:: Description of the task ::
Count the lines in the records below that contain the word "with", and give that figure alone.

Items from a data source:
******

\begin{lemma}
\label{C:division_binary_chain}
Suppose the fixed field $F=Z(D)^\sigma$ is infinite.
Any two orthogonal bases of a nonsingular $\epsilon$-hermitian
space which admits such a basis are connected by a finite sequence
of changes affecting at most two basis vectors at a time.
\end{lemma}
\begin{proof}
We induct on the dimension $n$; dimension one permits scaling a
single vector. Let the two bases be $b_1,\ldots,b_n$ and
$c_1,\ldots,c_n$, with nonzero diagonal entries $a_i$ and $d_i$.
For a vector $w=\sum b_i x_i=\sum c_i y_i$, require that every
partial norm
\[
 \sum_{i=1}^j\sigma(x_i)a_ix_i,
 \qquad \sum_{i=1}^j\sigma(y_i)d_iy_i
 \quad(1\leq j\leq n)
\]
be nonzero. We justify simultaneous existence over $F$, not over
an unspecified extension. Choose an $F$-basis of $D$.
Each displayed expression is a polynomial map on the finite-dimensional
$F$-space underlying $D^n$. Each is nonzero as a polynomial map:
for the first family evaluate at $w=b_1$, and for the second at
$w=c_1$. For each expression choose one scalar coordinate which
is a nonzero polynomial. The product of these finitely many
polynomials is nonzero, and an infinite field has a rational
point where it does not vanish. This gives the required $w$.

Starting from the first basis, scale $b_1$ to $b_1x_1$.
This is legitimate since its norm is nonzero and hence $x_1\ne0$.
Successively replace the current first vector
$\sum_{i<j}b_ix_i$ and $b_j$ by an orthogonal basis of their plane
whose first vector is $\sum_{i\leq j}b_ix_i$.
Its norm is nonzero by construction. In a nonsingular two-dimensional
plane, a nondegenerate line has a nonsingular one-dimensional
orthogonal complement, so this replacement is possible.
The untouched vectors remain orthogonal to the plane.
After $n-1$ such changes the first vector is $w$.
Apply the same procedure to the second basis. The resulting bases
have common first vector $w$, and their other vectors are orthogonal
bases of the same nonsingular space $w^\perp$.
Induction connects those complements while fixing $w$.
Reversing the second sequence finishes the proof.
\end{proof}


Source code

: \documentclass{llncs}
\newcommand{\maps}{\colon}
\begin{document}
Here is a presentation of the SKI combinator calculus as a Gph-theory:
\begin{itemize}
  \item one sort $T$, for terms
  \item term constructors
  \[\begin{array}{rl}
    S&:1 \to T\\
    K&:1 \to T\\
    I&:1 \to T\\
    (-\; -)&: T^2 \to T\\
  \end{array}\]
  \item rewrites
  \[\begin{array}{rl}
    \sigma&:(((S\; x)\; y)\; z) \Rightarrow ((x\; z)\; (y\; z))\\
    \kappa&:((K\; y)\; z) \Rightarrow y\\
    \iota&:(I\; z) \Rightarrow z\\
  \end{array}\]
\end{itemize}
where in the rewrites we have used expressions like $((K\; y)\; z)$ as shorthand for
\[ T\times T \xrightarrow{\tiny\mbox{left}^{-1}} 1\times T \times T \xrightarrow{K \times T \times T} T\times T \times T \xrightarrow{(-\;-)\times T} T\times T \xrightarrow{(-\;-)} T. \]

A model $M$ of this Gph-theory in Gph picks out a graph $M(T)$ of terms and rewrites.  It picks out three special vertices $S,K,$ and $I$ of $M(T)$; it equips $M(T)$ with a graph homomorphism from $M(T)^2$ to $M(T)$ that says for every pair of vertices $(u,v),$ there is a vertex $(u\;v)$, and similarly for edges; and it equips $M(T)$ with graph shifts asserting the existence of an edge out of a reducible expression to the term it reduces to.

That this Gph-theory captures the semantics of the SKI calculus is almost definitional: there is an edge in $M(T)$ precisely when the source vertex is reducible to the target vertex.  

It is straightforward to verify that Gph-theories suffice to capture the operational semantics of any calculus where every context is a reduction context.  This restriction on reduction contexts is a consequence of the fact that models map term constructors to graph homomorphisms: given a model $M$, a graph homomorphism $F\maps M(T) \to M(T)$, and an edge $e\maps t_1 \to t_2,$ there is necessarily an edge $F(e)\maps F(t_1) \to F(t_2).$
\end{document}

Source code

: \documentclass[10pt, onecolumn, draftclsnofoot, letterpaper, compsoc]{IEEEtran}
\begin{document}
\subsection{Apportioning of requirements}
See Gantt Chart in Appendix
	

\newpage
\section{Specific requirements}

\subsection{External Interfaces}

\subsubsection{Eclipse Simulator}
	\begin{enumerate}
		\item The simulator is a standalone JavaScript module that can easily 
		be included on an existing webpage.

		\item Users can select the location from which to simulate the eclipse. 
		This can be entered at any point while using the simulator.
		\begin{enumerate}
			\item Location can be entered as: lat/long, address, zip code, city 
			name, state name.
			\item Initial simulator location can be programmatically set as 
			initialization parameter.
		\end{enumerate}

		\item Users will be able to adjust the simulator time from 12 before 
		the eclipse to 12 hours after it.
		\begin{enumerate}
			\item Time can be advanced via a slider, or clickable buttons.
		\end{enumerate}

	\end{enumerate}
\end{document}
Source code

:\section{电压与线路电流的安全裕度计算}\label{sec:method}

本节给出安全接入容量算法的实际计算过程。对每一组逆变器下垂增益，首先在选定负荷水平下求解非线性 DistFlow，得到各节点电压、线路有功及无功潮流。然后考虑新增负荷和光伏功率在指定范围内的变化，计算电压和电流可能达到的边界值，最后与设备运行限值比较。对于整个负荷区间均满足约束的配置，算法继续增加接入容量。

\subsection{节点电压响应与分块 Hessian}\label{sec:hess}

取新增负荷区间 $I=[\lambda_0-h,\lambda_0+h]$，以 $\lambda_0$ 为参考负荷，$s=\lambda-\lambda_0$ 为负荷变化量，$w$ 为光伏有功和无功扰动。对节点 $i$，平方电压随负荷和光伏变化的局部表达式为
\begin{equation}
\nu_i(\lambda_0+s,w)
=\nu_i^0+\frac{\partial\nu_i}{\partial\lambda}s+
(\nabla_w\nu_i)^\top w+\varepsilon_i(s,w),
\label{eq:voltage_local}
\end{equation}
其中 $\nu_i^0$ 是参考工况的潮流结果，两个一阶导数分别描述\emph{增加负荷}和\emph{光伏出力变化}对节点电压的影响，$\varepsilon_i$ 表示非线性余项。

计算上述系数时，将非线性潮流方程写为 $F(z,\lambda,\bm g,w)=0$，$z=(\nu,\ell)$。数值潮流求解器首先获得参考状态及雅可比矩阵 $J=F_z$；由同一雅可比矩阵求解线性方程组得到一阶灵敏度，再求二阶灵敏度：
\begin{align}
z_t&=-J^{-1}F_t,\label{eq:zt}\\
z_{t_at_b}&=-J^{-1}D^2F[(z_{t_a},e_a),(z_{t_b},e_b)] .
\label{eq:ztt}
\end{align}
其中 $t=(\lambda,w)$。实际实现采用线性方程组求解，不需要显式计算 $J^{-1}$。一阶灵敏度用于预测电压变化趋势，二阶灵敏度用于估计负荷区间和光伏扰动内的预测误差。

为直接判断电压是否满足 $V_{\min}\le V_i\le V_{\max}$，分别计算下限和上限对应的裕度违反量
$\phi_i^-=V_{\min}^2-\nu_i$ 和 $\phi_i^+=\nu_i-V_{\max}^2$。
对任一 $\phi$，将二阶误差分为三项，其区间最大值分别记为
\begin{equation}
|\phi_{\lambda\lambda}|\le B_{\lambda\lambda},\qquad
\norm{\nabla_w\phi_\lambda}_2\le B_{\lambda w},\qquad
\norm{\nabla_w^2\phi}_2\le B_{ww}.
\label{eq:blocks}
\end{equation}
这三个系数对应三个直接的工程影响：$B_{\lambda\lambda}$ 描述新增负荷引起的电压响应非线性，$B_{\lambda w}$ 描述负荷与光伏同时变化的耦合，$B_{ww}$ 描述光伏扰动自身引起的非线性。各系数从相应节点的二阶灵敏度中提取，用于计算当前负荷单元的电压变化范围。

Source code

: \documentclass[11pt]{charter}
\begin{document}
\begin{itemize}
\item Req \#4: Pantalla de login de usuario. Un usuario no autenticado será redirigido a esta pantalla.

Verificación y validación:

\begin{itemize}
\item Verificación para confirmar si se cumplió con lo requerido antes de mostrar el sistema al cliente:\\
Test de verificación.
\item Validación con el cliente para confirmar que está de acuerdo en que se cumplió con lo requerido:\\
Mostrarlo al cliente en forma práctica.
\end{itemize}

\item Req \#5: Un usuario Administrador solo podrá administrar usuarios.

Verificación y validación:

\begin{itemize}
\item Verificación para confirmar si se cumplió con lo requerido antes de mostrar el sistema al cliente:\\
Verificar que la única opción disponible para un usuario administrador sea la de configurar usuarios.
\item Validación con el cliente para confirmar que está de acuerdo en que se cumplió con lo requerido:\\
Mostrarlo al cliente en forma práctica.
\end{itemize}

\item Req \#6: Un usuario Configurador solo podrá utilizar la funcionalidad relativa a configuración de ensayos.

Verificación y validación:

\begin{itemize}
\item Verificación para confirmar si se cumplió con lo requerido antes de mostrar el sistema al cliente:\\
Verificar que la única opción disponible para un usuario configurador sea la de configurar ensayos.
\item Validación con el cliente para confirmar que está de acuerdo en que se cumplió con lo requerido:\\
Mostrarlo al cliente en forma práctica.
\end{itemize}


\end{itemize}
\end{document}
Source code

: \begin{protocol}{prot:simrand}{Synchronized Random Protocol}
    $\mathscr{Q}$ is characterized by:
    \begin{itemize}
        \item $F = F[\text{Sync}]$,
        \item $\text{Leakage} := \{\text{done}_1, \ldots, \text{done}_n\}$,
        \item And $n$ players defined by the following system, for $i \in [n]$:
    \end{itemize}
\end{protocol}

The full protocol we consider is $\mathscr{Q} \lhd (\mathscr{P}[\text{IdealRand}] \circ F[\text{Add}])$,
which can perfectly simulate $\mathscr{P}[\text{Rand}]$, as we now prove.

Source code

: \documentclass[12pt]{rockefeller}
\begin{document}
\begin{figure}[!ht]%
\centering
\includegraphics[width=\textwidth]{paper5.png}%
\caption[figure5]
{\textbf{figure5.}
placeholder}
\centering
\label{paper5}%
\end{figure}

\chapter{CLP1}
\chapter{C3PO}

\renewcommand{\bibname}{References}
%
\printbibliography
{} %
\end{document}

******

:: Result for this task ::
2